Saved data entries
━━━━━━━━━━━━━━━━━━━━━━━━━━━━━━

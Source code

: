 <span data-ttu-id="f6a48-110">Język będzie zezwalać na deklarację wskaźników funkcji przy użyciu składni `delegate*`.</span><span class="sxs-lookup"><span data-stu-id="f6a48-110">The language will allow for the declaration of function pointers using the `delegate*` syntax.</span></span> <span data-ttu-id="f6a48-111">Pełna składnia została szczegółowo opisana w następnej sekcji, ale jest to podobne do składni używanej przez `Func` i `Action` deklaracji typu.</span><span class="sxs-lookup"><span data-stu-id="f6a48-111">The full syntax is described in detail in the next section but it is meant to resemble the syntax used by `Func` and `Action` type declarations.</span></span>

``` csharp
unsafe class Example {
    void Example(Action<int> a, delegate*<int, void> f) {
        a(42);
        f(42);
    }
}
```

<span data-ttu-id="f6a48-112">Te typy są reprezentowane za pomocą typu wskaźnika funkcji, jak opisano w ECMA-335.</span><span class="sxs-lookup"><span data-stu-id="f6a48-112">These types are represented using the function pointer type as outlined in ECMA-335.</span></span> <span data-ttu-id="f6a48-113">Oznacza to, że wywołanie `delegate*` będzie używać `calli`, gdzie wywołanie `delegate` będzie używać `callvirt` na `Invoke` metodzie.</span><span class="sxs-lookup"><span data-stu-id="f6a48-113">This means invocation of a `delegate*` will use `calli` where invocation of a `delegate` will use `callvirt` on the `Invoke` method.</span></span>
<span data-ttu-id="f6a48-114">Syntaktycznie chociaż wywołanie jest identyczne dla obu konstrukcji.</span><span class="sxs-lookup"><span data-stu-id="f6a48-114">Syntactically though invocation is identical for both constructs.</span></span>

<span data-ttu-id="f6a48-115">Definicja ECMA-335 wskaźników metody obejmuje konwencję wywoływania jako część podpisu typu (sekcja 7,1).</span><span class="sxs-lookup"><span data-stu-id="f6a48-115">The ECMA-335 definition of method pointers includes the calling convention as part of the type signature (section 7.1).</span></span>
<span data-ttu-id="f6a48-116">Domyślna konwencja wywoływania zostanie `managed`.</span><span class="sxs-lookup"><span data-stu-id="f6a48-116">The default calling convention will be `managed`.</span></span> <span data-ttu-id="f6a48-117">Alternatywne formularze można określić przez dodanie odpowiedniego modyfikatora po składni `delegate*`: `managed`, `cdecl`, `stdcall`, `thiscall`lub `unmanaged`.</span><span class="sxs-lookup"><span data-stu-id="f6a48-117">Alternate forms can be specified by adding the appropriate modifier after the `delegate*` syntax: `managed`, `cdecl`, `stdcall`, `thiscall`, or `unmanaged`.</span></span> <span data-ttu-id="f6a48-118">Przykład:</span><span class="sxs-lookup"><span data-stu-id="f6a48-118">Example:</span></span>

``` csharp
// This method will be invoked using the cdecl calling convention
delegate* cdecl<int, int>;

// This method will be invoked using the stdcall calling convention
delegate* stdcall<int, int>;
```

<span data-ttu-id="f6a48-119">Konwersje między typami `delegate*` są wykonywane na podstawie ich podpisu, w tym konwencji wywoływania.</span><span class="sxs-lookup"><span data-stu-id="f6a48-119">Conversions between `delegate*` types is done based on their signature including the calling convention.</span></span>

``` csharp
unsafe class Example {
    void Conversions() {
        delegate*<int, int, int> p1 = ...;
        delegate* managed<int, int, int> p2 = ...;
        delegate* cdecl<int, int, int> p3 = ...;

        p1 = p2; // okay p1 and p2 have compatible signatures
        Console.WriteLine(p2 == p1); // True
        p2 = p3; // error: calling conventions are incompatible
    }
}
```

━━━━━━━━━━━━━━━━━━━━━━━━━━━━━━

Return each entry without altering a single word.

__Response area__:
Source code

: <span data-ttu-id="f6a48-110">Język będzie zezwalać na deklarację wskaźników funkcji przy użyciu składni `delegate*`.</span><span class="sxs-lookup"><span data-stu-id="f6a48-110">The language will allow for the declaration of function pointers using the `delegate*` syntax.</span></span> <span data-ttu-id="f6a48-111">Pełna składnia została szczegółowo opisana w następnej sekcji, ale jest to podobne do składni używanej przez `Func` i `Action` deklaracji typu.</span><span class="sxs-lookup"><span data-stu-id="f6a48-111">The full syntax is described in detail in the next section but it is meant to resemble the syntax used by `Func` and `Action` type declarations.</span></span>

``` csharp
unsafe class Example {
    void Example(Action<int> a, delegate*<int, void> f) {
        a(42);
        f(42);
    }
}
```

<span data-ttu-id="f6a48-112">Te typy są reprezentowane za pomocą typu wskaźnika funkcji, jak opisano w ECMA-335.</span><span class="sxs-lookup"><span data-stu-id="f6a48-112">These types are represented using the function pointer type as outlined in ECMA-335.</span></span> <span data-ttu-id="f6a48-113">Oznacza to, że wywołanie `delegate*` będzie używać `calli`, gdzie wywołanie `delegate` będzie używać `callvirt` na `Invoke` metodzie.</span><span class="sxs-lookup"><span data-stu-id="f6a48-113">This means invocation of a `delegate*` will use `calli` where invocation of a `delegate` will use `callvirt` on the `Invoke` method.</span></span>
<span data-ttu-id="f6a48-114">Syntaktycznie chociaż wywołanie jest identyczne dla obu konstrukcji.</span><span class="sxs-lookup"><span data-stu-id="f6a48-114">Syntactically though invocation is identical for both constructs.</span></span>

<span data-ttu-id="f6a48-115">Definicja ECMA-335 wskaźników metody obejmuje konwencję wywoływania jako część podpisu typu (sekcja 7,1).</span><span class="sxs-lookup"><span data-stu-id="f6a48-115">The ECMA-335 definition of method pointers includes the calling convention as part of the type signature (section 7.1).</span></span>
<span data-ttu-id="f6a48-116">Domyślna konwencja wywoływania zostanie `managed`.</span><span class="sxs-lookup"><span data-stu-id="f6a48-116">The default calling convention will be `managed`.</span></span> <span data-ttu-id="f6a48-117">Alternatywne formularze można określić przez dodanie odpowiedniego modyfikatora po składni `delegate*`: `managed`, `cdecl`, `stdcall`, `thiscall`lub `unmanaged`.</span><span class="sxs-lookup"><span data-stu-id="f6a48-117">Alternate forms can be specified by adding the appropriate modifier after the `delegate*` syntax: `managed`, `cdecl`, `stdcall`, `thiscall`, or `unmanaged`.</span></span> <span data-ttu-id="f6a48-118">Przykład:</span><span class="sxs-lookup"><span data-stu-id="f6a48-118">Example:</span></span>

``` csharp
// This method will be invoked using the cdecl calling convention
delegate* cdecl<int, int>;

// This method will be invoked using the stdcall calling convention
delegate* stdcall<int, int>;
```

<span data-ttu-id="f6a48-119">Konwersje między typami `delegate*` są wykonywane na podstawie ich podpisu, w tym konwencji wywoływania.</span><span class="sxs-lookup"><span data-stu-id="f6a48-119">Conversions between `delegate*` types is done based on their signature including the calling convention.</span></span>

``` csharp
unsafe class Example {
    void Conversions() {
        delegate*<int, int, int> p1 = ...;
        delegate* managed<int, int, int> p2 = ...;
        delegate* cdecl<int, int, int> p3 = ...;

        p1 = p2; // okay p1 and p2 have compatible signatures
        Console.WriteLine(p2 == p1); // True
        p2 = p3; // error: calling conventions are incompatible
    }
}
```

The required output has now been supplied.